- [AIM OF THE TASK]:
Return all lines below containing the word "over".

Start of EXTRACTED RECORDS

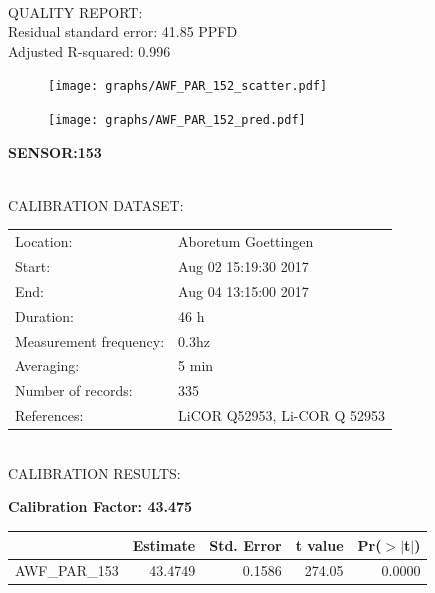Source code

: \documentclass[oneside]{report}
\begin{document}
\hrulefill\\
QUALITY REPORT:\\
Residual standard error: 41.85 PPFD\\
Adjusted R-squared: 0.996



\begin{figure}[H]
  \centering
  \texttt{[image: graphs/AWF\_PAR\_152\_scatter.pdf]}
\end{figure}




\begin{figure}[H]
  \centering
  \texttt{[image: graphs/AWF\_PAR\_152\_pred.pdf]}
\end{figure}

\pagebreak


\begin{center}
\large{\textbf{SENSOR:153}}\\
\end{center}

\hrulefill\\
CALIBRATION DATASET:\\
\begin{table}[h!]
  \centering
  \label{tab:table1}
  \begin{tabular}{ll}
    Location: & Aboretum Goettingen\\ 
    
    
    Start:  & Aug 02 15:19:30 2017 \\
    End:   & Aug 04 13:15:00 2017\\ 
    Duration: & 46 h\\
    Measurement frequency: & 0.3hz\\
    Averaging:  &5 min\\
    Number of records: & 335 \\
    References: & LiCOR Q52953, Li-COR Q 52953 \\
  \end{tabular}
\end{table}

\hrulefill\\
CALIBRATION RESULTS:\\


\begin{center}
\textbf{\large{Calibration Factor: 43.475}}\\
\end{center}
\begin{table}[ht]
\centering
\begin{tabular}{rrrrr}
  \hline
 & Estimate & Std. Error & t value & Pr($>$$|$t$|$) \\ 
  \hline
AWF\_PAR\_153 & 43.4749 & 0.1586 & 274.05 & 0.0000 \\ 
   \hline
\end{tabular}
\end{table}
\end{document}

End of EXTRACTED RECORDS
Start of EXTRACTED RECORDS

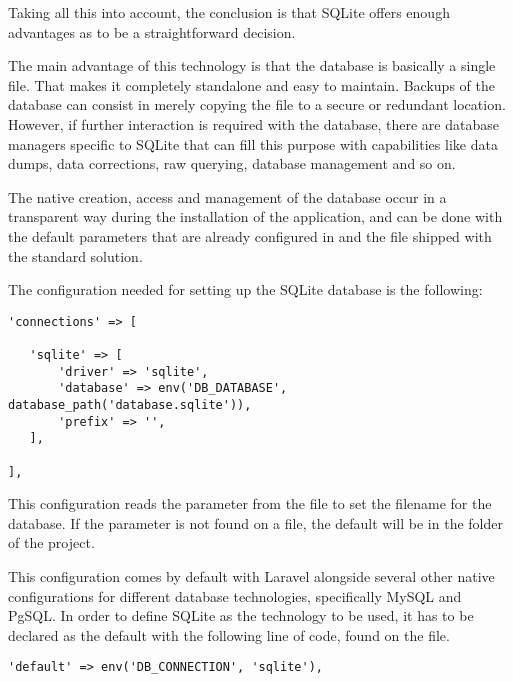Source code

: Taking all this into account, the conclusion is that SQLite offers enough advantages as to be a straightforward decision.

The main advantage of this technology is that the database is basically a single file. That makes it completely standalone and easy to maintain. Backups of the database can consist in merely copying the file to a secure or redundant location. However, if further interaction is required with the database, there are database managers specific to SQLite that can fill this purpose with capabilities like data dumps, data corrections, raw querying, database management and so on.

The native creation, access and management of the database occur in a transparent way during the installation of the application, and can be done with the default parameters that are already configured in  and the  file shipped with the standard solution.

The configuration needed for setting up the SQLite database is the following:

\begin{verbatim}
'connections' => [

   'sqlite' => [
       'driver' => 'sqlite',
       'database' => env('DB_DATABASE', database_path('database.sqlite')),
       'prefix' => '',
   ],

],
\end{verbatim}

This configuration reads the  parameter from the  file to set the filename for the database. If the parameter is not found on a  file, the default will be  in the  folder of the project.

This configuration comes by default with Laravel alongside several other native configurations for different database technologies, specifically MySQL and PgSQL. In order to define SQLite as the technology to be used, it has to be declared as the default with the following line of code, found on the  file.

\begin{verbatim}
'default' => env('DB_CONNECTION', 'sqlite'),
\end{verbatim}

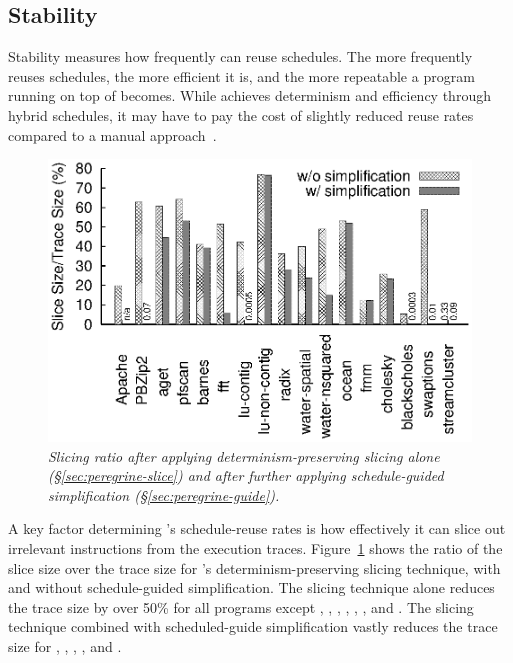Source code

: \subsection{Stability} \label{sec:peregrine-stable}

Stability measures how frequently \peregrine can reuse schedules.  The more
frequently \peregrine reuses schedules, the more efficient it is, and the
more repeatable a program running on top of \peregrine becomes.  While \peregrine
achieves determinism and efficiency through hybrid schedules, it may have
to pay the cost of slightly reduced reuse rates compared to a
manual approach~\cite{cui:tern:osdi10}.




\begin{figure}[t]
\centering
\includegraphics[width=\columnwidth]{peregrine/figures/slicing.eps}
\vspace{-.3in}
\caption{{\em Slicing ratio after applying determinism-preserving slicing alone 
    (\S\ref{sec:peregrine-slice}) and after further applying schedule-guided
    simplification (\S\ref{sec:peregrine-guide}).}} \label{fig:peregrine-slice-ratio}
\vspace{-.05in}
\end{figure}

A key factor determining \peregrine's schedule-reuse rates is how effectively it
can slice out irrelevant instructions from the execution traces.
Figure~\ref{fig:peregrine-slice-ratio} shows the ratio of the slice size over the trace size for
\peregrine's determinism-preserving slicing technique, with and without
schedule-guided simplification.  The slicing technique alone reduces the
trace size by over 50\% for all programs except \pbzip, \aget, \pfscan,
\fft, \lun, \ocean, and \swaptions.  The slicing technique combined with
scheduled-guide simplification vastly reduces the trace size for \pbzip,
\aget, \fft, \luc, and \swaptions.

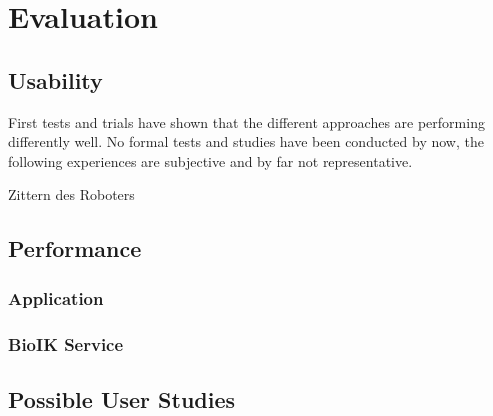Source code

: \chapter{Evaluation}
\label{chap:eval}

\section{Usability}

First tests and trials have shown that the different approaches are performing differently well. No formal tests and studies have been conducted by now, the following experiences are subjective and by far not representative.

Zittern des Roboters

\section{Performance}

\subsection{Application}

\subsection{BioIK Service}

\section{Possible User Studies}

End of EXTRACTED RECORDS
Start of EXTRACTED RECORDS

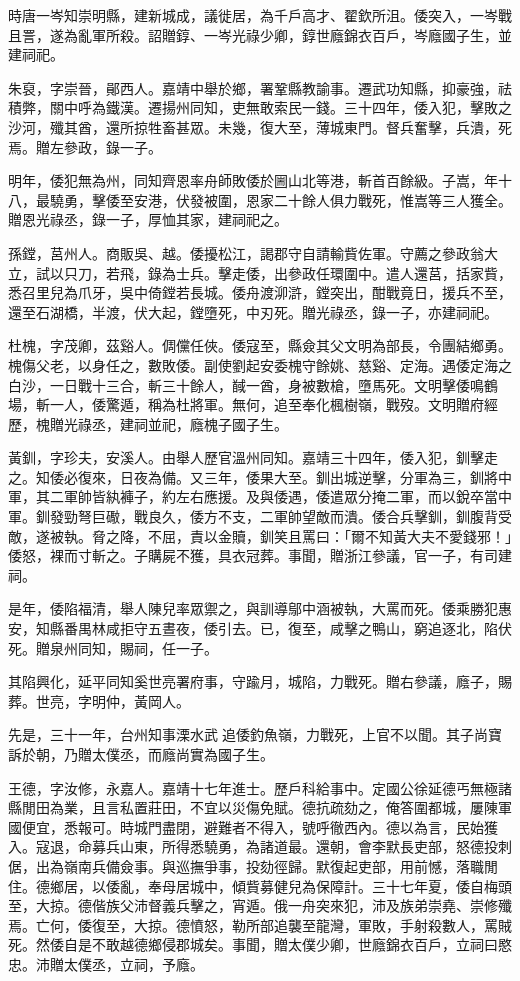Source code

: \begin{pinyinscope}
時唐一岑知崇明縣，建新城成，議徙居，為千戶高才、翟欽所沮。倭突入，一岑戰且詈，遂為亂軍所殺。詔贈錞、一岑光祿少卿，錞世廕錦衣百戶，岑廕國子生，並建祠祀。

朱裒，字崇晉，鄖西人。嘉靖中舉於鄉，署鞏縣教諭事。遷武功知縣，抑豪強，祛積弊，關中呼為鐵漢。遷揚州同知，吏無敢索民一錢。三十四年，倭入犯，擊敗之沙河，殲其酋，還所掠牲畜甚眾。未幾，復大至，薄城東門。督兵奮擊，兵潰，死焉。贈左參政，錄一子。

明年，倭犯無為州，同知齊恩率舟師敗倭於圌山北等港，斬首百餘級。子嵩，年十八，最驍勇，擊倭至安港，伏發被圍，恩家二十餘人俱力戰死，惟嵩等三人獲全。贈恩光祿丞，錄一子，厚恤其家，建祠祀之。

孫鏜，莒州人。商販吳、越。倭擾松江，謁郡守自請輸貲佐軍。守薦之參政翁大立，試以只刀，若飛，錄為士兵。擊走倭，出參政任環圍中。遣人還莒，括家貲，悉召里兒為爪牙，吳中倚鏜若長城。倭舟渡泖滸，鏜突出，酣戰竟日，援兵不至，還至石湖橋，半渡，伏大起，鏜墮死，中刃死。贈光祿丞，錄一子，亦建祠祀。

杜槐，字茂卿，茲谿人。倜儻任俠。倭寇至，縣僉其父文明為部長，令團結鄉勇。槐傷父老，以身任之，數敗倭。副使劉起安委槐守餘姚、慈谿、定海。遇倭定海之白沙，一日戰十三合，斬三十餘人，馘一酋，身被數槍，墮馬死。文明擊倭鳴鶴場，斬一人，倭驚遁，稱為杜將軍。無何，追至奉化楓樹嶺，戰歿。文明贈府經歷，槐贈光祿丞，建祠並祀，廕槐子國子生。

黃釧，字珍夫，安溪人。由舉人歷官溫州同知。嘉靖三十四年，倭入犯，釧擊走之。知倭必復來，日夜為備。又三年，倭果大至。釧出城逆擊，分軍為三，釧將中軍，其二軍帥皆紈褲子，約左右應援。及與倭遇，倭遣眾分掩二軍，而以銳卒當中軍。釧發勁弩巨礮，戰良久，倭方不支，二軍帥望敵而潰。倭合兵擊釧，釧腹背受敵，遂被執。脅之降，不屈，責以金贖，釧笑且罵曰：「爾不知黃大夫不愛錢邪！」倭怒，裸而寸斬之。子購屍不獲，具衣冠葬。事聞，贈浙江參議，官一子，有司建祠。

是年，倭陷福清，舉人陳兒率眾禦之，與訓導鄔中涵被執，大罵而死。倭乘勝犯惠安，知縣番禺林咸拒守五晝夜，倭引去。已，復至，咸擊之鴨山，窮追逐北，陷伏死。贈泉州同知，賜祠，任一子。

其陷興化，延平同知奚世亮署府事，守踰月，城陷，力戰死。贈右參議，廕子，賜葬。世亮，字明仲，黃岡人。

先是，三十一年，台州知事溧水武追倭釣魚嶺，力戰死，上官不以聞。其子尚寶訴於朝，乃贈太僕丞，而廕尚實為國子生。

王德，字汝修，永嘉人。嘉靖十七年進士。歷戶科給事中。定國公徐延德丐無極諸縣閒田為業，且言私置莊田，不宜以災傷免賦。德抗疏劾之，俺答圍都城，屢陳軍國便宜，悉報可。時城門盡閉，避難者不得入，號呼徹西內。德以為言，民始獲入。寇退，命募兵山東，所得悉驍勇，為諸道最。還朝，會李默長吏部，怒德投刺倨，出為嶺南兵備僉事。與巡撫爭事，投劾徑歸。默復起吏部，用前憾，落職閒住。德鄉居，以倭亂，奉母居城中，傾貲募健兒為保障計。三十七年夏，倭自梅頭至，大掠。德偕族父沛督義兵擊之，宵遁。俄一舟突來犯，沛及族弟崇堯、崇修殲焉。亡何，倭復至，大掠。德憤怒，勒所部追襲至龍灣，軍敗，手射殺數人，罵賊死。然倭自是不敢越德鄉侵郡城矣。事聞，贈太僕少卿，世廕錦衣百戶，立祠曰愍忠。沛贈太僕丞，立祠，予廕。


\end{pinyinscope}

End of EXTRACTED RECORDS

- [EXERCISE OUTPUT]:
Figure~\ref{fig:peregrine-slice-ratio} shows the ratio of the slice size over the trace size for
trace size by over 50\% for all programs except \pbzip, \aget, \pfscan,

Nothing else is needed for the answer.